— WORK TO COMPLETE —
Where the records below show the word "start" in a line, please copy that line.

Pictures paired with source code

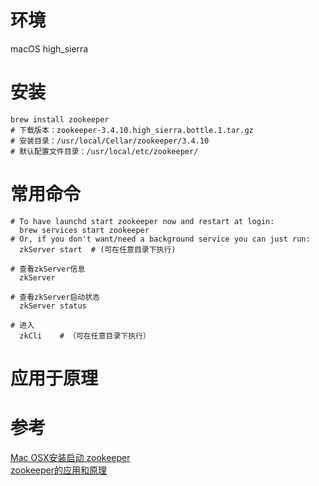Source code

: # 环境
macOS high_sierra


# 安装
```shell
brew install zookeeper
# 下载版本：zookeeper-3.4.10.high_sierra.bottle.1.tar.gz
# 安装目录：/usr/local/Cellar/zookeeper/3.4.10
# 默认配置文件目录：/usr/local/etc/zookeeper/
```


# 常用命令
```shell
# To have launchd start zookeeper now and restart at login:
  brew services start zookeeper
# Or, if you don't want/need a background service you can just run:
  zkServer start  # (可在任意目录下执行)

# 查看zkServer信息
  zkServer

# 查看zkServer启动状态
  zkServer status
  
# 进入
  zkCli    # （可在任意目录下执行）
```

# 应用于原理



# 参考
[Mac OSX安装启动 zookeeper](https://www.cnblogs.com/phpdragon/p/5637943.html)  
[zookeeper的应用和原理](http://blog.csdn.net/gs80140/article/details/51496925)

— WRITTEN ANSWER —
# To have launchd start zookeeper now and restart at login:
  brew services start zookeeper
  zkServer start  # (可在任意目录下执行)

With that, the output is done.